▸ ACTION ITEM: Print all the data below exactly, without images.

▸ RECORDS SUPPLIED:

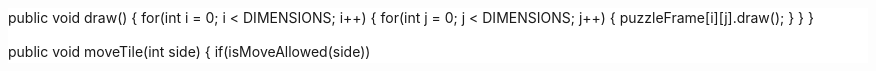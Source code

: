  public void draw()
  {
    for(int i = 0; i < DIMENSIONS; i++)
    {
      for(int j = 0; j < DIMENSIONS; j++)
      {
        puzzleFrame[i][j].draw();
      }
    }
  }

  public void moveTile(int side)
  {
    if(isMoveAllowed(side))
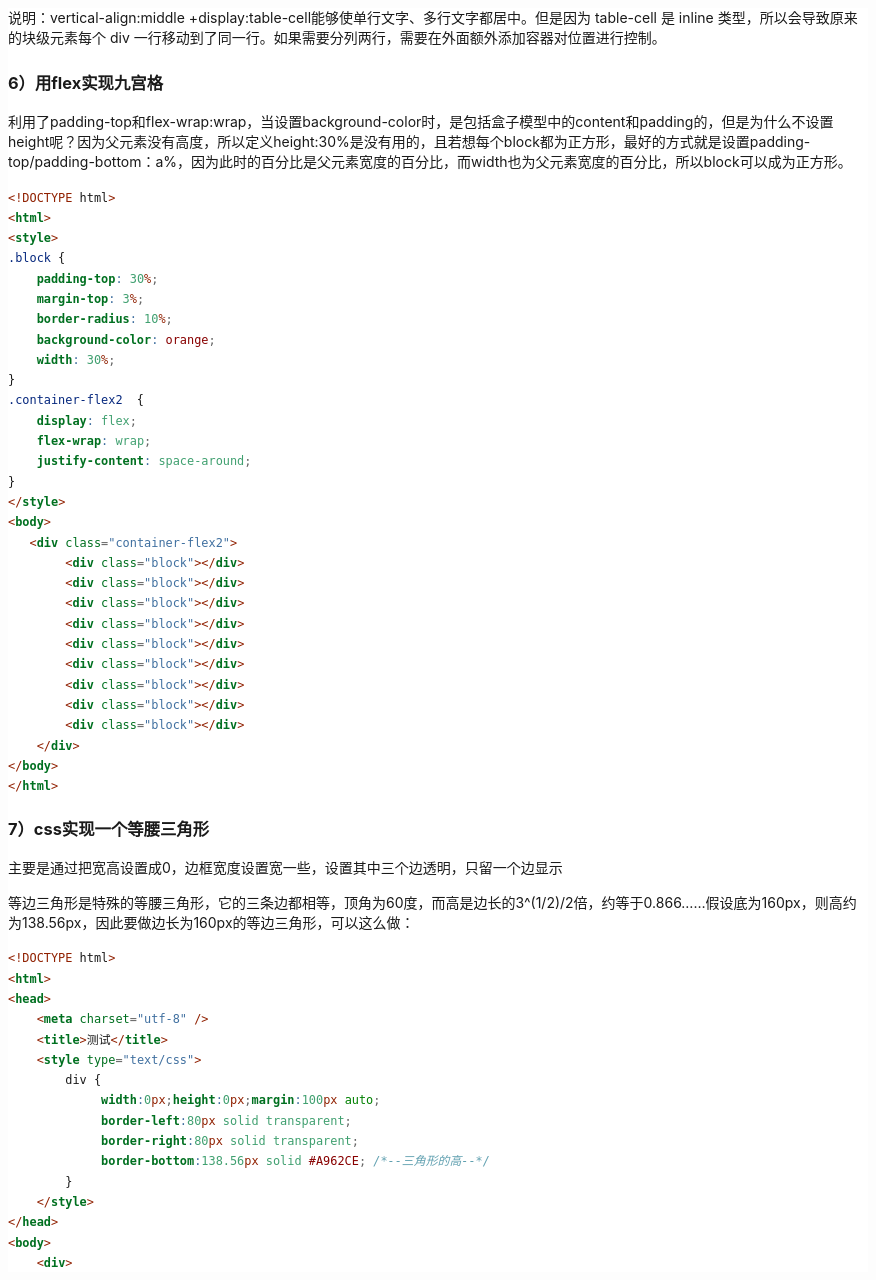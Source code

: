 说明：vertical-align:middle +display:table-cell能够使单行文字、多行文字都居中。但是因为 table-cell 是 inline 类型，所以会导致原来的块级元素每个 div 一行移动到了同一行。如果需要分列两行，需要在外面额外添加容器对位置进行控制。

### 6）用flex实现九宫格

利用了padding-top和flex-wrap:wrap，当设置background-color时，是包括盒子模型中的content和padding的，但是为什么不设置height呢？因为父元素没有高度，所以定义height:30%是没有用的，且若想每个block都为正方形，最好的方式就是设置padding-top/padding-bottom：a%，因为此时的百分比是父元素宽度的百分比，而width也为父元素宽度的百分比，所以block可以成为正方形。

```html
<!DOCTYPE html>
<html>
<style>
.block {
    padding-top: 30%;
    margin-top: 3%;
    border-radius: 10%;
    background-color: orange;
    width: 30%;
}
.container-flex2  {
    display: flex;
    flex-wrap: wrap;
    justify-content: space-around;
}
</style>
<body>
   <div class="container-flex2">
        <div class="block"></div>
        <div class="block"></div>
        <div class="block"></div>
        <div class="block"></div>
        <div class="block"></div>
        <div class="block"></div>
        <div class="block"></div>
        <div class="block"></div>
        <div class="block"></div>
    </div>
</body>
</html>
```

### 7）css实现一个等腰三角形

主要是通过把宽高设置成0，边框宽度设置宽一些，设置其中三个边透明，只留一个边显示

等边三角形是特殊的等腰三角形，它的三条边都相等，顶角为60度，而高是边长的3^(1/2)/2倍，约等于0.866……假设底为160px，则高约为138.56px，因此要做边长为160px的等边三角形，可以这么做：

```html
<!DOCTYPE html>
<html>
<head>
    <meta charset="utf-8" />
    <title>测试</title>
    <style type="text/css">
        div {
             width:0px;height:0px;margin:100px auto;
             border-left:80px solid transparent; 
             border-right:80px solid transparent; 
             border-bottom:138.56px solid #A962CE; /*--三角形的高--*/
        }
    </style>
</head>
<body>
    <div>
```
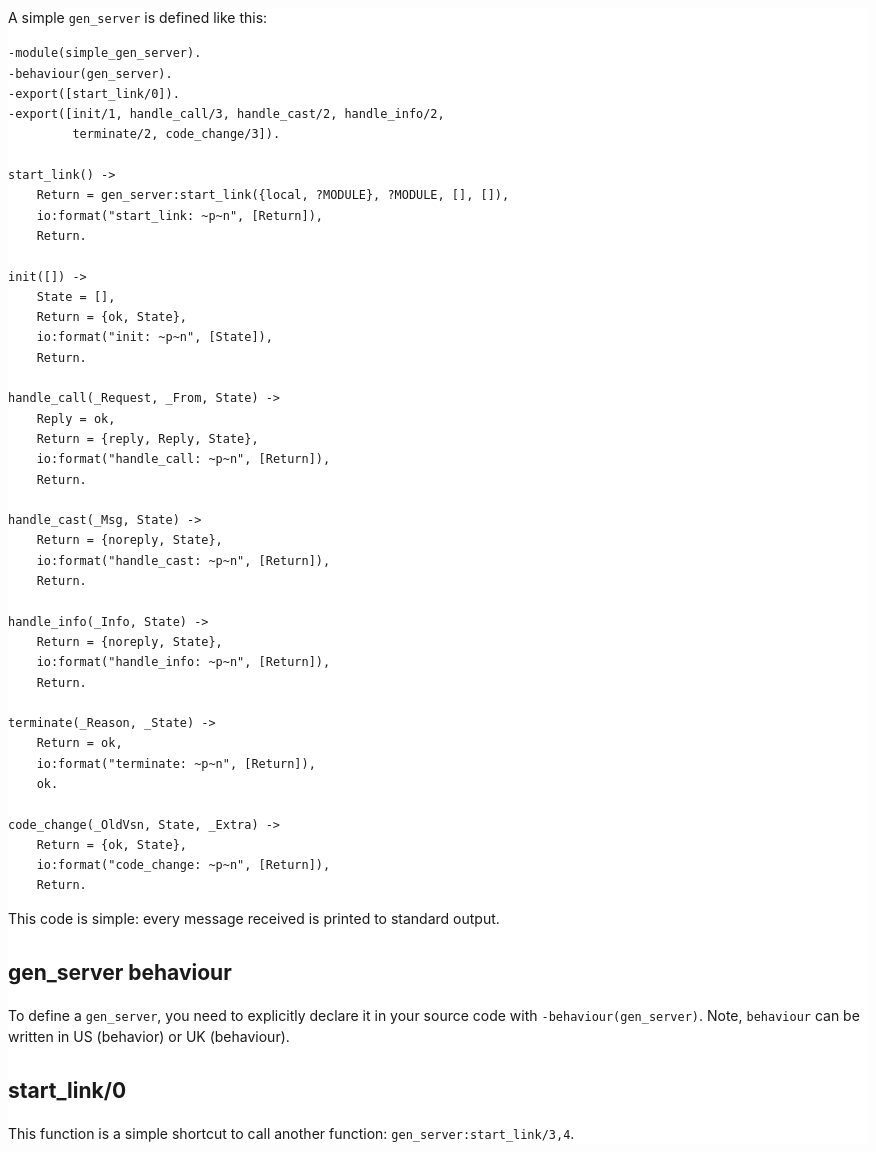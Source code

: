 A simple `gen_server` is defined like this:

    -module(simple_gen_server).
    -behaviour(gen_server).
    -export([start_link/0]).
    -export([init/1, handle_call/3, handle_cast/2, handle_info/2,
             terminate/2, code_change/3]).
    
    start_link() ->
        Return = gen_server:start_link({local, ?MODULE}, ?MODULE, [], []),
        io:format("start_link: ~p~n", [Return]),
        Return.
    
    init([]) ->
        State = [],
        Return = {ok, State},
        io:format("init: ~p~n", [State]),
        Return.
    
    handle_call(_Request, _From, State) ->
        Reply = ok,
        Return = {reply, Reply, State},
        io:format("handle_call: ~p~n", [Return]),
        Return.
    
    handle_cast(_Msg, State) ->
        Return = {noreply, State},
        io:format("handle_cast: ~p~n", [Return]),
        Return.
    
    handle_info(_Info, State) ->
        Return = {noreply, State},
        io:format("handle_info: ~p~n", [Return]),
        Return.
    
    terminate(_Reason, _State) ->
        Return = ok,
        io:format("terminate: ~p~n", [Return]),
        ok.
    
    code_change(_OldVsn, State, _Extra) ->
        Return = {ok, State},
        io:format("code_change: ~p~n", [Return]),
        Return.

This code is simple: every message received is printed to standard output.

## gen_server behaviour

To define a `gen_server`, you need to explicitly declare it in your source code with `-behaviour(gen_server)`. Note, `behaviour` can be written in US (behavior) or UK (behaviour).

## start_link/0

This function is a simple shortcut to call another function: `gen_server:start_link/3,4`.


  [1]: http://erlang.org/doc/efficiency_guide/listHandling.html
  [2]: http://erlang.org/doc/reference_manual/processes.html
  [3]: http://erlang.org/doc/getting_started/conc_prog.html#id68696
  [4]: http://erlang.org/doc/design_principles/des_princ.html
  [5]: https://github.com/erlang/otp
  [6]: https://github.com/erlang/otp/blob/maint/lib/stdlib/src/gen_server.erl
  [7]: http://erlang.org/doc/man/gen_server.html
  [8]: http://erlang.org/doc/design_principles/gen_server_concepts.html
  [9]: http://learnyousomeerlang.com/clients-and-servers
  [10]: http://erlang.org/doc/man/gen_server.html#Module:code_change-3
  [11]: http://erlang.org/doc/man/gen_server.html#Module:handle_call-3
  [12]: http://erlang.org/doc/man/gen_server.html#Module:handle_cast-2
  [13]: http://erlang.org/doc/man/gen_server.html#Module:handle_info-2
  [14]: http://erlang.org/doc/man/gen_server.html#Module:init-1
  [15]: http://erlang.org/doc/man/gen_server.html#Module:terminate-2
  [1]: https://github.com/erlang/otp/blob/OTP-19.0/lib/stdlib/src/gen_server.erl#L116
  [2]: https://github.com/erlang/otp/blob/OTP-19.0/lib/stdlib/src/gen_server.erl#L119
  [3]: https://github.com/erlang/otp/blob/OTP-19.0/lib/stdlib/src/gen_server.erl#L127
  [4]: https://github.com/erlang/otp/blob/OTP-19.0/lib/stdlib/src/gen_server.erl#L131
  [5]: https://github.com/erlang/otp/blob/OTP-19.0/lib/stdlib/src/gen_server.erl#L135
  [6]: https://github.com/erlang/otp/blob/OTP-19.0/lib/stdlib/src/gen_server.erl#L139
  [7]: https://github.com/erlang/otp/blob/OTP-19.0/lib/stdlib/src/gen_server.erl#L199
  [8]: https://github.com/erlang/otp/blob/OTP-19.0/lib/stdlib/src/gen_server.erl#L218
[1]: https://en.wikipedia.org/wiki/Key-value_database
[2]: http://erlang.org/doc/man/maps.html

▸ RESULT BELOW:
Source code

:  public void draw()
  {
    for(int i = 0; i < DIMENSIONS; i++)
    {
      for(int j = 0; j < DIMENSIONS; j++)
      {
        puzzleFrame[i][j].draw();
      }
    }
  }

  public void moveTile(int side)
  {
    if(isMoveAllowed(side))
Source code

: 说明：vertical-align:middle +display:table-cell能够使单行文字、多行文字都居中。但是因为 table-cell 是 inline 类型，所以会导致原来的块级元素每个 div 一行移动到了同一行。如果需要分列两行，需要在外面额外添加容器对位置进行控制。

### 6）用flex实现九宫格

利用了padding-top和flex-wrap:wrap，当设置background-color时，是包括盒子模型中的content和padding的，但是为什么不设置height呢？因为父元素没有高度，所以定义height:30%是没有用的，且若想每个block都为正方形，最好的方式就是设置padding-top/padding-bottom：a%，因为此时的百分比是父元素宽度的百分比，而width也为父元素宽度的百分比，所以block可以成为正方形。

```html
<!DOCTYPE html>
<html>
<style>
.block {
    padding-top: 30%;
    margin-top: 3%;
    border-radius: 10%;
    background-color: orange;
    width: 30%;
}
.container-flex2  {
    display: flex;
    flex-wrap: wrap;
    justify-content: space-around;
}
</style>
<body>
   <div class="container-flex2">
        <div class="block"></div>
        <div class="block"></div>
        <div class="block"></div>
        <div class="block"></div>
        <div class="block"></div>
        <div class="block"></div>
        <div class="block"></div>
        <div class="block"></div>
        <div class="block"></div>
    </div>
</body>
</html>
```

### 7）css实现一个等腰三角形

主要是通过把宽高设置成0，边框宽度设置宽一些，设置其中三个边透明，只留一个边显示

等边三角形是特殊的等腰三角形，它的三条边都相等，顶角为60度，而高是边长的3^(1/2)/2倍，约等于0.866……假设底为160px，则高约为138.56px，因此要做边长为160px的等边三角形，可以这么做：

```html
<!DOCTYPE html>
<html>
<head>
    <meta charset="utf-8" />
    <title>测试</title>
    <style type="text/css">
        div {
             width:0px;height:0px;margin:100px auto;
             border-left:80px solid transparent; 
             border-right:80px solid transparent; 
             border-bottom:138.56px solid #A962CE; /*--三角形的高--*/
        }
    </style>
</head>
<body>
    <div>
```
Source code

: A simple `gen_server` is defined like this:

    -module(simple_gen_server).
    -behaviour(gen_server).
    -export([start_link/0]).
    -export([init/1, handle_call/3, handle_cast/2, handle_info/2,
             terminate/2, code_change/3]).
    
    start_link() ->
        Return = gen_server:start_link({local, ?MODULE}, ?MODULE, [], []),
        io:format("start_link: ~p~n", [Return]),
        Return.
    
    init([]) ->
        State = [],
        Return = {ok, State},
        io:format("init: ~p~n", [State]),
        Return.
    
    handle_call(_Request, _From, State) ->
        Reply = ok,
        Return = {reply, Reply, State},
        io:format("handle_call: ~p~n", [Return]),
        Return.
    
    handle_cast(_Msg, State) ->
        Return = {noreply, State},
        io:format("handle_cast: ~p~n", [Return]),
        Return.
    
    handle_info(_Info, State) ->
        Return = {noreply, State},
        io:format("handle_info: ~p~n", [Return]),
        Return.
    
    terminate(_Reason, _State) ->
        Return = ok,
        io:format("terminate: ~p~n", [Return]),
        ok.
    
    code_change(_OldVsn, State, _Extra) ->
        Return = {ok, State},
        io:format("code_change: ~p~n", [Return]),
        Return.

This code is simple: every message received is printed to standard output.

## gen_server behaviour

To define a `gen_server`, you need to explicitly declare it in your source code with `-behaviour(gen_server)`. Note, `behaviour` can be written in US (behavior) or UK (behaviour).

## start_link/0

This function is a simple shortcut to call another function: `gen_server:start_link/3,4`.


  [1]: http://erlang.org/doc/efficiency_guide/listHandling.html
  [2]: http://erlang.org/doc/reference_manual/processes.html
  [3]: http://erlang.org/doc/getting_started/conc_prog.html#id68696
  [4]: http://erlang.org/doc/design_principles/des_princ.html
  [5]: https://github.com/erlang/otp
  [6]: https://github.com/erlang/otp/blob/maint/lib/stdlib/src/gen_server.erl
  [7]: http://erlang.org/doc/man/gen_server.html
  [8]: http://erlang.org/doc/design_principles/gen_server_concepts.html
  [9]: http://learnyousomeerlang.com/clients-and-servers
  [10]: http://erlang.org/doc/man/gen_server.html#Module:code_change-3
  [11]: http://erlang.org/doc/man/gen_server.html#Module:handle_call-3
  [12]: http://erlang.org/doc/man/gen_server.html#Module:handle_cast-2
  [13]: http://erlang.org/doc/man/gen_server.html#Module:handle_info-2
  [14]: http://erlang.org/doc/man/gen_server.html#Module:init-1
  [15]: http://erlang.org/doc/man/gen_server.html#Module:terminate-2
  [1]: https://github.com/erlang/otp/blob/OTP-19.0/lib/stdlib/src/gen_server.erl#L116
  [2]: https://github.com/erlang/otp/blob/OTP-19.0/lib/stdlib/src/gen_server.erl#L119
  [3]: https://github.com/erlang/otp/blob/OTP-19.0/lib/stdlib/src/gen_server.erl#L127
  [4]: https://github.com/erlang/otp/blob/OTP-19.0/lib/stdlib/src/gen_server.erl#L131
  [5]: https://github.com/erlang/otp/blob/OTP-19.0/lib/stdlib/src/gen_server.erl#L135
  [6]: https://github.com/erlang/otp/blob/OTP-19.0/lib/stdlib/src/gen_server.erl#L139
  [7]: https://github.com/erlang/otp/blob/OTP-19.0/lib/stdlib/src/gen_server.erl#L199
  [8]: https://github.com/erlang/otp/blob/OTP-19.0/lib/stdlib/src/gen_server.erl#L218
[1]: https://en.wikipedia.org/wiki/Key-value_database
[2]: http://erlang.org/doc/man/maps.html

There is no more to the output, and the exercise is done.